CHICAGO — As Chicago Public Schools plans to sunset its School Resource Officer program by the start of the 2024-25 school year, the district’s prior commitment to minimize the larger presence of police in schools serving as security guards remains up in the air.

Service Employees International Union Local 73, the union representing CPS support personnel, has offered to waive a contract stipulation that currently requires CPS to hire police in part-time security roles, union spokesperson Eric Bailey told the Tribune.

In December, SEIU sent CPS a proposed Memorandum of Understanding that would immediately allow the district to hire civilians in part-time security roles, and the union has been awaiting a response since, Bailey said.

CPS confirmed it received the memorandum and a spokesperson said the district is assessing the financial terms it contains.
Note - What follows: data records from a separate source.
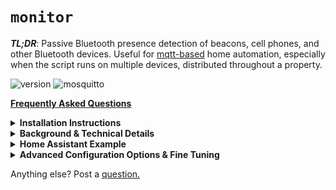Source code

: `monitor`
=======
***TL;DR***: Passive Bluetooth presence detection of beacons, cell phones, and other Bluetooth devices. Useful for [mqtt-based](http://mqtt.org) home automation, especially when the script runs on multiple devices, distributed throughout a property. 

![version](https://img.shields.io/badge/version-0.2-green.svg?maxAge=2592000) ![mosquitto](https://img.shields.io/badge/mosquitto-1.5+-blue.svg?maxAge=2592000)

[**Frequently Asked Questions**](https://github.com/andrewjfreyer/monitor/blob/master/support/README.md)

<details><summary><b>Installation Instructions</b></summary>

<br>

<details><summary><i>Set Up Raspberry Pi From Scratch</i></summary>


# Installation Instructions for Raspberry Pi Zero W

## Setup of SD Card

1. Download latest version of **raspbian** [here](https://downloads.raspberrypi.org/raspbian_lite_latest)

2. Download etcher from [etcher.io](https://etcher.io)

3. Image **raspbian lite buster** to SD card. [Instructions here.](https://www.raspberrypi.org/magpi/pi-sd-etcher/)

4. Mount **boot** partition of imaged SD card (unplug it and plug it back in)

5. **To enable ssh,** create blank file, without any extension, in the root directory called **ssh**

6. **To setup Wi-Fi**, create **wpa_supplicant.conf** file in root directory and add Wi-Fi details for home Wi-Fi:

```bash
country=US
    ctrl_interface=DIR=/var/run/wpa_supplicant GROUP=netdev
    update_config=1

network={
    ssid="Your Network Name"
    psk="Your Network Password"
}
```
*Note:* Alternatively, to use an encrypted version of your password do the following in Linux:
```bash
    # create a file and put your password inside; takes care of odd passwords and better than having password in History
    nano password.txt
    # pipe the contents into wpa_passphrase
    wpa_passphrase "Your Network Name" < password.txt
    # paste the output, minus the commented password, into wpa_supplicant.conf
```
    
 7. **On the first startup,** insert SD card and power on Raspberry Pi Zero W. On first boot, the newly-created **wpa_supplicant.conf** file and **ssh** will be moved to appropriate directories. Find the IP address of the Pi via your router. 

## Configuration and Setup

1. SSH into the Raspberry Pi (default password: raspberry):
```bash
ssh pi@theipaddress
```

2. Change the default password:
```bash 
sudo passwd pi
```

3. Update and upgrade:

```bash
sudo apt update -y
sudo apt upgrade -y
sudo apt dist-upgrade -y
sudo reboot
```

5. Install Bluetooth Firmware, if necessary:
```bash
#install Bluetooth drivers for Pi Zero W
sudo apt-get install pi-bluetooth

```

6. Reboot:
```bash
sudo reboot
```

7. Install Mosquitto 1.5+ **(important step!)**:
```bash

# get repo key
wget http://repo.mosquitto.org/debian/mosquitto-repo.gpg.key

#add repo
sudo apt-key add mosquitto-repo.gpg.key

#download appropriate lists file 
cd /etc/apt/sources.list.d/
sudo wget http://repo.mosquitto.org/debian/mosquitto-buster.list

#update caches and install 
apt-cache search mosquitto
sudo apt-get update
sudo apt-get install -f libmosquitto-dev mosquitto mosquitto-clients libmosquitto1
```
</details>

<details><summary><i>Monitor Setup</i></summary>

## Setup `monitor`

1. Clone `monitor` git:
```bash
#install git
cd ~
sudo apt-get install git

#clone this repo
git clone git://github.com/andrewjfreyer/monitor

#enter `monitor` directory
cd monitor/

#(optional) switch to beta branch for latest updates and features (may be unstable)
git checkout beta       

```

2. Initial run:

Configuration files will be created with default preferences. Any executables that are not installed will be reported. All can be installed via `apt-get install ...`

```bash 
sudo bash monitor.sh
```


3. Edit **mqtt_preferences** file:

```bash
sudo nano mqtt_preferences
```

4. Edit **known_static_addresses** (phones, laptops, some smart watches): 

```bash
sudo nano known_static_addresses
```

Alternatively, send an mqtt message to `monitor/setup/ADD STATIC DEVICE` with a message including a mac address and an alias separated by a space:


**topic:** `monitor/setup/ADD STATIC DEVICE` 
**message:** 00:11:22:33:44:55 alias


Use, `monitor/setup/DELETE STATIC DEVICE` with a message containing a mac address to remove a device from all `monitor` nodes.

5. Read helpfile:

```bash
sudo bash monitor.sh -h
```

Now the basic setup is complete. Your broker should be receiving messages and the `monitor` service will restart each time the Raspberry Pi boots. As currently configured, you should run `sudo bash monitor.sh` a few times from your command line to get a sense of how the script works. 

</details>

___

</details>

<details><summary><b>Background & Technical Details</b></summary>

# *Highlights*

`monitor` sends a JSON-formatted MQTT message including a confidence value from 0 to 100 to a specified broker when a specified Bluetooth device responds to a `name` query. By default, `name` queries are triggered after receiving an anonymous advertisement from a previously-unseen device (e.g., a device in peripheral mode advertising an ability to connect). 

Example JSON package:
```
topic: monitor/{{name of monitor install}}/{{mac address}}
message: {
    "id":"{{mac address}}",
    "confidence":"{{ranging from 0-100}}",
    "name":"{{if available}}",
    "manufacturer":{{if available}}",
    "type":"KNOWN_MAC",
    "retained":"{{message retained?}}",
    "timestamp":"{{formatted date at which message is sent}}",
    "version":"{{monitor version}}"
 }
```

In addition, optionally, a JSON-formatted MQTT message can be reported to the same broker whenever a publicly-advertising beacon device or an iBeacon device advertises. 

Example JSON package:
```
topic: monitor/{{name of monitor install}}/{{mac address or ibeacon uuid}}
message: {
    "id":"{{mac address or ibeacon uuid}}",
    "report_delay":"{{delay from first detection to this message in seconds}}",
    "flags":"{{GAP flags}}",
    "movement":"stationary",
    "confidence":"{{ranging from 0-100}}",
    "name":"{{if available}}",
    "power":"{{if available}}",
    "rssi":"{{if available}}",
    "mac":"{{if ibeacon, the current mac address associated with the uuid}}",
    "manufacturer":{{if available}}",
    "type":"{{GENERIC_BEACON_PUBLIC or APPLE_IBEACON}},
    "retained":"{{message retained?}}",
    "timestamp":"{{formatted date at which message is sent}}",
    "version":"{{monitor version}}"
 }
 ```
___

# *Oversimplified Analogy of the Bluetooth Presence Problem*

Imagine you're blindfolded in a large room with other people. We want to find out who of your friends **is** present and who of your friends **isn't** present:

![First Picture](https://i.imgur.com/FOubz6T.png)

Some of the people in the room periodically make sounds (e.g., eating a chip, sneeze, cough, etc.), others sit quietly and don’t make a sound unless you specifically ask for them by name, and still others periodically announce their own name out loud at regular intervals whether or not you want them to do that:

![Second Picture](https://i.imgur.com/UwPJIMM.png)

Here's the problem. You can’t just shout “WHO’S HERE” because then everyone would say their name at the same time and you couldn’t tell anything apart. Similarly, for obvious reasons, you can't simply ask "WHO ISN'T HERE?" 

So, you take attendance like in a classroom. Everyone in the room responds **only** when their own name is shouted. 

![Third Picture](https://i.imgur.com/VCW8AmH.png)

So, one way to take attendance is to shout for each friend on a list by name, one at a time, repeatedly. Ask for someone, get a response, wait for a moment, and ask again. 

Once a friend stops responding (for some period of time), you presume that he or she has left: 

![Simple Loop](https://i.imgur.com/ijGw2qb.png)

This technique should work just fine, but there's a minor problem. You're constantly shouting into the room, which means that it's difficult for you to hear quiet responses and it's difficult for other people to carry on conversations. What else can we do? Can we use those random sounds for anything? 

Yes! A smarter approach is to wait for an anonymous sound, *then* start asking whether a friend *you know isn't present* has just arrived:

![Complex Loop](https://i.imgur.com/9Ugn27i.png)

This way, you're not constantly asking the room for all of your friends. Efficient!

This technique is a very simplified description of how `monitor` works for devices like cell phones (friends on a list) and beacons (announce a name out loud). This also gives an idea of how `monitor` uses anonymous sounds to reduce the number of times that it has to send inquiries into the Bluetooth environment. 

___

# *Oversimplified Technical Background*

The Bluetooth Low Energy spec was designed to make connecting Bluetooth devices simpler for the user. No more pin codes, no more code verifications, no more “discovery mode” - for the most part. It was also designed to be more private than previous Bluetooth implementations. That said, it’s hard to maintain privacy when you want to be able to connect to an unknown device without intervention. 

## Name Requests

A part of the Blueooth spec is a special function called a `name` request that asks another Bluetooth device to send back a human-readable name of itself. In order to send a `name` request, however, we need to know a private (unchanging) address of the target device. 

Issuing a `name` request to the same private mac address every few seconds is a reliable - albeit rudimentary - way of detecting whether that device is "**present**" (it responds to the `name` request) or "**absent**" (no response to the `name` request is received). However, issuing `name` requests too frequently (*e.g.*, every few seconds) uses quite a bit of 2.4GHz spectrum, which can cause interference with Wi-Fi or other wireless communications.

Not all devices respond to `name` requests, however. For example, beacon devices do not respond. 

## Connectible Devices

Blueooth devices that can exchange information with other devices (almost always) advertise a random/anonymous address that other devices can use to negotiate a secure connection and receive the first device's real, private, Bluetooth address. Using a random address in this way when publicly advertising prevents bad actors from tracking via passive Bluetooth monitoring. 

## Beacon/Advertising Devices

The Bluetooth spec has been used by Apple, Google, and others to create additional standards (e.g., iBeacon, Eddystone, and so on). These devices generally don't care to connect to other devices, so use of random/anonymous addresses doesn't really matter. Instead, these devices encode additional information into each advertisement of an anonymous address. For example, iBeacon devices will broadcast a UUID that conforms to the 8-4-4-4-12 format defined by [IETC RFC4122](http://www.ietf.org/rfc/rfc4122.txt).

As noted above, most beacons do not respond to `name` requests, even if made to the device's private Bluetooth address. So, issuing periodic `name` requests to beacons is not a good way to detect whether a beacon device is **present** or **absent**. However, monitoring for beacon advertisement is a reliable way to detect whether a beacon device is **present** or **absent**.

_____

# *How `monitor` Works*

This script combines `name` requests, anonymous advertisements, and beacon advertisements to logically determine (1) *when* to issue a `name` request to determine whether a device is **present** and (2) *when* to issue a `name` request to determine whether a device is **absent**. The script also listens for beacons. 

##### Known Static Addresses
`monitor` uses unchanging/static mac addresses for your devices that you have added to a file called `known_static_addresses`. These are the addresses for which `monitor` will issue `name` requests to determine whether or not these devices are **present** or **absent**. 

Once a determination of presence is made, the script posts to an mqtt topic path defined in a file called `mqtt_preferences` that includes a JSON-formatted message with a confidence value that corresponds to a confidence of presence. For example, a confidence of 100 means that `monitor` is 100% sure the device is present. Similarly, a confidence of 0 means that `monitor` is 0% sure the device is present (*i.e.*, the `monitor` is 100% sure the device is absent).

To minimize the number of times that `monitor` issues `name` requests (thereby reducing 2.4GHz interference), the script performs either an ***ARRIVAL*** scan or a ***DEPART*** scan, instead of scanning all devices listed in the `known_static_addresses` each time.  

More specifically:

*  An ***ARRIVAL*** scan issues a `name` request, sequentially, for each device listed in the `known_static_addresses` file that is known to be **absent**. 

*  Similarly, a ***DEPART*** scan issues a `name` request, sequentially, for each device listed in the `known_static_addresses` file that is known to be **present**. 

For example, if there are two phone addresses listed in the `known_static_addresses` file, and both of those devices are **present**, an ***ARRIVAL*** scan will never occur. Similarly, if both of these addresses are **absent** then a ***DEPART*** scan will never occur. If only one device is present, an **ARRIVAL** scan will only scan for the device that is currently away. 

To reduce the number of `name` requests that occur, `monitor` listens for anonymous advertisements and triggers an ***ARRIVAL*** scan for every *new* anonymous address. 

The script will also trigger an ***ARRIVE*** scan in response to an mqtt message posted to the topic of `monitor/scan/arrive`. Advertisement-triggered scanning can be disabled by using the trigger argument if `-ta`, which causes `monitor` to *only* trigger ***ARRIVAL*** scans in response to mqtt messages. 

If `monitor` has not heard from a particular anonymous address in a long time, `monitor` triggers a ***DEPART*** scan. The script will also trigger a ***DEPART*** scan in response to an mqtt message posted to the topic of `monitor/scan/depart`. Expiration-triggered scanning can be disabled by using the trigger argument if `-td`, which causes `monitor` to *only* trigger ***DEPART*** scans in response to mqtt messages. 

To reduce scanning even further, `monitor` can filter which types of anonymous advertisements are used for ***ARRIVE*** scans. These are called "filters" and are defined in a file called `behavior_preferences`. The filters are bash RegEx strings that either pass or reject anonymous advertisements that match the filter. 

There are two filter types: 

* **Manufacturer Filter** - filters based on data in an advertisement that is connected to a particular device manufacturer. This is almost always the OEM of the device that is transmitting the anonymous advertisement. By default, because of the prevalence of iPhones, Apple is the only manufacturer that triggers an ***ARRIVAL*** scan. Multiple manufacturers can be appended together by a pipe: `|`. An example filter for Apple and Samsung looks like: `Apple|Samsung`. To disable the manufacturer filter, use `.*`.

* **Flag Filter:** filters based on flags contained in an advertisement. This varies by device type. By default, because of the prevalence of iPhones, the flag of `0x1b` triggers an ***ARRIVAL*** scan. Like with the manufacturer filter, multiple flags can be appended together by a pipe: `|`. To disable the manufacturer filter, use `.*`.

##### Beacons & iBeacons
In addition, when run with the `-b` beacon argument, `monitor` listens for beacon advertisements that report themselves as "public", meaning that their addresses will not change. The script can track these by default; these addresses do not have to be added anywhere - after all, `monitor` will obtain them just by listening. 

Since iBeacons include a UUID and a mac address, two presence messages are reported via mqtt. 

## Known Beacon Addresses
In some cases, manufacturers try to get sneaky and cause their beacons to advertise as "anonymous" (or "random") devices, despite that their addresses do not change at all. By default, `monitor` does not report presence of anonymous advertisement devices, so to force `monitor` to recognize these devices, we add the "random" address to a file called `known_static_beacons`. After restarting, `monitor` will know that these addresses should be treated like a normal beacon. 
___

</details>

<details><summary><b>Home Assistant Example</b></summary>

# Example with Home Assistant

Personally, I have four **raspberry pi zero w**s throughout the house and garage. My family spends most of our time on the first floor, so our main `monitor` node or sensor is on the first floor. Our other 'nodes' on the second and third floor and garage are set up for triggered use only - these will scan for ***ARRIVAL*** and ***DEPART*** only in response to mqtt messages, with option ```-tad```. The first floor node is set up to send mqtt arrive/depart scan instructions to these nodes by including the `-tr` flag ("report" to other nodes when an arrival or depart scan is triggered). 

The first floor constantly monitors for beacons (`-b`) advertisements and anonymous advertisements, which may be sent by our phones listed in the `known_static_addresses` file. In response to a new anonymous advertisement, `monitor` will initiate an ***ARRIVAL*** scan for whichever of our phones is not present.  If one of those devices is seen, an mqtt message is sent to Home Assistant reporting that the scanned phone is "home" with a confidence of 100%. In addition, an mqtt message is sent to the second and third floor and garage to trigger a scan on those floors as well. As a result of this configuration, when we leave the house, we use either the front door or the garage door to trigger an mqtt trigger of ```monitor/scan/depart``` after a ten second delay to trigger a departure scan of our devices that were previously known to be present. The ten second delay gives us a chance to get out of Bluetooth range before a "departure" scan is triggered. Different houses/apartments will probably need different delays. 

More specifically, each of these `monitor` nodes uses the same name for each device so that states can be tracked easily by Home Assistant. For example, on each node, my `known_static_addresses` file looks like this (note that 00:00:00:00:00:00 is an example address - this should be your phone's private, static, Bluetooth address): 

```bash
00:00:00:00:00:00 alias #comment that is ignored
```

The address I want to track is separated by a space from the *alias* that I want to use to refer to this device in Home Assistant. If you prefer to use the address instead of an alias, set the value `PREF_ALIAS_MODE=false` in your `behavior_preferences` file.

In this manner, [Home Assistant](https://www.home-assistant.io) receives mqtt messages and stores the values as input to a number of [mqtt sensors](https://www.home-assistant.io/components/sensor.mqtt/). Output from these sensors is combined to give an accurate numerical occupancy confidence:

```
- platform: mqtt
  state_topic: 'monitor/first floor/alias'
  value_template: '{{ value_json.confidence }}'
  unit_of_measurement: '%'
  name: 'First Floor'

- platform: mqtt
  state_topic: 'monitor/second floor/alias'
  value_template: '{{ value_json.confidence }}'
  unit_of_measurement: '%'
  name: 'Second Floor'

- platform: mqtt
  state_topic: 'monitor/third floor/alias'
  value_template: '{{ value_json.confidence }}'
  unit_of_measurement: '%'
  name: 'Third Floor'

- platform: mqtt
  state_topic: 'monitor/garage/alias'
  value_template: '{{ value_json.confidence }}'
  unit_of_measurement: '%'
  name: 'Garage'
```

These sensors can be combined using a [min_max](https://www.home-assistant.io/components/sensor.min_max/):

```
- platform: min_max
  name: "Home Occupancy Confidence"
  type: max
  round_digits: 0
  entity_ids:
    - sensor.third_floor
    - sensor.second_floor
    - sensor.first_floor
    - sensor.garage
```

Thereafter, I use the entity **sensor.home_occupancy_confidence** in automations to control the state of an **input_boolean** that represents a very high confidence of a user being home or not. 

As an example:

```
- alias: Occupancy On
  trigger:
    - platform: numeric_state
      entity_id: sensor.home_occupancy_confidence
      above: 10
  action:
    - service: input_boolean.turn_on
      data:
        entity_id: input_boolean.occupancy

- alias: Occupancy Off
  trigger:
    - platform: numeric_state
      entity_id: sensor.home_occupancy_confidence
      below: 10
  action:
    - service: input_boolean.turn_off
      data:
        entity_id: input_boolean.occupancy
```

If you prefer to use the `device_tracker` platform in Home Assistant, a unique solution is to use the undocumented `device_tracker.see` service:

As an example:

```
- alias: Andrew Occupancy On
  trigger:
    - platform: numeric_state
      entity_id: sensor.andrew_occupancy_confidence
      above: 10
  action:
    - service: device_tracker.see
      data:
        dev_id: andrew
        location_name: home
        source_type: bluetooth

- alias: Andrew Occupancy Off
  trigger:
    - platform: numeric_state
      entity_id: sensor.andrew_occupancy_confidence
      below: 10
  action:
    - service: device_tracker.see
      data:
        dev_id: andrew
        location_name: not_home
        source_type: bluetooth

```

For more information, see [here](https://community.home-assistant.io/t/device-tracker-from-script/97295/7) and [here](https://github.com/andrewjfreyer/monitor/issues/138).

If you only have one node, an [add-on](https://github.com/Limych/hassio-addons) by @limych may be an excellent choice for you!

If having several nodes and lots of users, there is an AppDaemon App that can easily manage the integration of of this system into Home Assistant automatically for you by @Odianosen25. More information can be found [here](https://github.com/Odianosen25/Monitor-App)

</details>

<details><summary><b>Advanced Configuration Options & Fine Tuning</b></summary>


## Fine Tuning


1. Observe output from `monitor` to tune filters:

```bash
sudo bash monitor.sh 
```

Observe the output of the script for debug log [CMD-RAND] lines including [failed filter] or [passed filter]. These lines show what anonymous advertisement `monitor` sees and how `monitor` filters those advertisements. In particular, cycle the Bluetooth power on your phone or another device and look at the `flags` value, the `pdu` value, and the `man` (manufacturer) value that appears after you turn Bluetooth power back on. Remember, the address you see in the log will be an anonymous address - ignore it, we're only focused on the values referenced above. 

```
0.1.xxx 03:25:39 pm [CMD-RAND]  [passed filter] data: 00:11:22:33:44:55 pdu: ADV_NONCONN_IND rssi: -73 dBm flags: 0x1b man: Apple, Inc. delay: 4
```

If you repeatedly see the same values in one or more of these fields, consider adding a PASS filter condition to the `behavior_preferences` file. This will cause `monitor` to *only* scan in response to an anonymous advertisement that passes the filter condition that you define. For example, if you notice that Apple always shows up as the manufacturer when you cycle the power on you phone, you can create an Apple filter:

```bash
PREF_PASS_FILTER_MANUFACTURER_ARRIVE="Apple"
```

If you have two phones, and one is **Apple** and the other is **Google**, create a `bash` or statement in the filter like this: 

```bash
PREF_PASS_FILTER_MANUFACTURER_ARRIVE="Apple|Google"
```

If your phone shows as **Unknown**, then it is best to disable the filter entirely - some phones will report a blank manufacturer, others will report a null value... it's much easier to try and filter with another value:

```bash
PREF_PASS_FILTER_MANUFACTURER_ARRIVE=".*"
```

Similarly, we can create a negative filter. If you or your neighbors use Google Home, it is likely that you'll see at least some devices manufactured by **Google**. Create a fail filter condition to ignore these advertisements: 

```bash
PREF_FAIL_FILTER_MANUFACTURER_ARRIVE="Google"
```

Filters are a great way to minimize the frequency of `name` requestning, which causes 2.4GHz interference and can, if your values are too aggressive, dramatically interfere with Wi-Fi and other services. 

2. **Standard configuration options:**

When `monitor` is first run, default preferences are created in the `behavior_preferences` file. These preferences can be changed, and in many cases should be changed depending on your Bluetooth environment (how many devices you have around you at any given time). A table below describes what these default variables are:  

| **Option** | **Default Value** | **Description** |
|-|-|-|
| PREF_ARRIVAL_SCAN_ATTEMPTS | 1 | This is the number of times that `monitor` will send a name request before deciding that a device has not yet arrived. The higher the number, the fewer errors on arrival detection but also the longer it may take to recognize all devices are home in a multi-device installation. |
| PREF_DEPART_SCAN_ATTEMPTS | 2 | This is the number of times that `monitor` will send a name request before deciding that a device has not yet departed. The higher the number, the fewer errors on departure detection but also the longer it may take to recognize all devices are away in a multi-device installation. |
| PREF_BEACON_EXPIRATION | 180 | This is the number of seconds without observing an advertisement before a beacon is considered expired. |
| PREF_MINIMUM_TIME_BETWEEN_SCANS | 15 | This is the minimum number of seconds required between "arrival" scans or between "departure" scans. Increasing the value will decrease interference, but will also increase arrival and departure detection time. |
| PREF_PASS_FILTER_ADV_FLAGS_ARRIVE | .* | See above. |
| PREF_PASS_FILTER_MANUFACTURER_ARRIVE | .* | See above. |
| PREF_FAIL_FILTER_ADV_FLAGS_ARRIVE | NONE | See above. |
| PREF_FAIL_FILTER_MANUFACTURER_ARRIVE | NONE | See above. |
| PREF_ALIAS_MODE | true | Disable or enable alias mode; if disabled, MQTT messages are sent using a device's mac address. |

3. **Advanced configuration options:**

In addition to the options described above, there are a number of advanced options that can be set by the user. To modify any of these options, add a line to the `behavior_preferences` file. 


| **Option** | **Default Value** | **Description** |
|-|-|-|
PREF_INTERSCAN_DELAY|3|This is a fixed delay between `name` requests. Increasing the value will decrease interference, but will decrease responsiveness. Decreasing the value will risk a Bluetooth hardware fault.|
PREF_RANDOM_DEVICE_EXPIRATION_INTERVAL|75|This is the interval after which an anonymous advertisement mac address is considered expired. Increasing this value will reduce arrival scan frequency, but will also increase memory footprint (minimal) and will decrease the frequency of depart scans.|
PREF_RSSI_CHANGE_THRESHOLD|-20|If a beacon's rssi changes by at least this value, then the beacon will be reported again via mqtt.|
PREF_RSSI_IGNORE_BELOW|-75|If an anonymous advertisement is "farther" away (lower RSSI), ignore the advertisement
PREF_HCI_DEVICE|hci0|Select which hci device should be used by `monitor`|
PREF_COOPERATIVE_SCAN_THRESHOLD|60|Once confidence of a known device falls below this value, send an mqtt message to other `monitor` nodes to begin an arrival scan or a departure scan.|
PREF_MQTT_REPORT_SCAN_MESSAGES|false|This value is either true or false and determines whether `monitor` publishes when a scan begins and when a scan ends|
PREF_PERCENT_CONFIDENCE_REPORT_THRESHOLD|59|This value defines when a beacon begins reporting a decline in confidence|
PREF_PASS_FILTER_PDU_TYPE|*Various. See FAQ.*|These are the PDU types that should be noticed by `monitor`|
PREF_DEVICE_TRACKER_REPORT|false|If true, this value will cause `monitor` to report a 'home' or 'not_home' message to `... /device_tracker` conforming to device_tracker mqtt protocol. 
PREF_DEVICE_TRACKER_HOME_STRING|home|If `PREF_DEVICE_TRACKER_REPORT` is true, this is the string that is reported to the device_tracker when the device is home.
PREF_DEVICE_TRACKER_AWAY_STRING|not_home|If `PREF_DEVICE_TRACKER_REPORT` is true, this is the string that is reported to the device_tracker when the device is not home.
PREF_DEVICE_TRACKER_TOPIC_BRANCH|device_tracker|If `PREF_DEVICE_TRACKER_REPORT` is true, this is last path element of the mqtt topic path that will be used to publish the device tracker message.
PREF_ADVERTISEMENT_OBSERVED_INTERVAL_STEP|15|This is the minimum interval (in seconds) used to estimate advertisement intervals reported in the MQTT message.
PREF_DEPART_SCAN_INTERVAL|30|If using periodic scanning mode, this is the minimum interval (in seconds) at which depart scans are triggered automatically. 
PREF_ARRIVE_SCAN_INTERVAL|15|If using periodic scanning mode, this is the minimum interval (in seconds) at which arrive scans are triggered automatically. 


## RSSI Tracking

This script can also track RSSI changes throughout the day. This can be used for very rudimentary room- or floor-level tracking. Only devices in `known_static_addresses` that have been paired to a `monitor` node can have their RSSI tracked. Here's how to pair: 

1. Stop `monitor` service:

```bash
sudo systemctl stop monitor
```

2. Run `monitor` with `-c` flag, followed by the mac address of the known_device to connect:

```bash
sudo bash monitor.sh -c 00:11:22:33:44:55
```

After this, follow the prompts given by `monitor` and your device will be connected. That's it. After you restart monitor will periodically (once every ~1.5 minutes) connect to your phone and take three RSSI samples, average the samples, and report a string message to the same path as a confidence report, with the additional path component of */rssi*. So, if a `monitor` node is named 'first floor', an rssi message is reported to:

```bash 
topic: monitor/first floor/00:11:22:33:44:55/rssi
message: -99 through 0
```

If an rssi measurement cannot be obtained, the value of -99 is sent. 

## Report known states

It is also possible tell monitor to report all currently known device states by sending an MQTT message to something like `monitor/first floor/KNOWN DEVICE STATES`. monitor.sh will then iterate over all known static addresses and report the current confidence level. This may be useful in home assistant to get the current state after a home assistant restart.

</details>

Anything else? Post a [question.](https://github.com/andrewjfreyer/monitor/issues/new)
According to Bailey, the proposal doesn’t alter the current wage rate, but simply eliminates a requirement in place since at least 2018 that part-time security candidates “must have the legal authority to effectuate an arrest.”

The district’s overarching five-year contract with SEIU, which also represents CPS crossing guards, special education classroom assistants, bus aides and parent workers, expired in June.

At that time, CPS said it employs 62 part-time security officers and maintains a substitute pool of vetted and trained part-time security officers assigned to support schools as needed. Public records show a cumulative 120 part-time security officers were assigned 59 separate CPS departments, primarily schools, as of June — when current Board of Education Vice-President Elizabeth Todd-Breland asked CPS Security Chief Jadine Chou about off-duty police in security guard roles.

Although all full-time security officers are civilians, “part-time security officers are sworn CPD officers as it stands,” Chou said at the Board’s June meeting, adding that the district was “working very closely” with SEIU to remove the mandate to hire only police in those roles.

“My guess is by the time we enter back into fall, that eligibility requirement will be removed … that’s something that’s happening very quickly,” she said.

As of Monday, being an “active, sworn Chicago Police Officer” remained a requirement of a job listing for a “part-time security officer (off-duty police)” that’s been posted on CPS’ website since January 2023. The position is described as “the first line of defense to defuse and de-escalate student misconduct and/or serious incidents.”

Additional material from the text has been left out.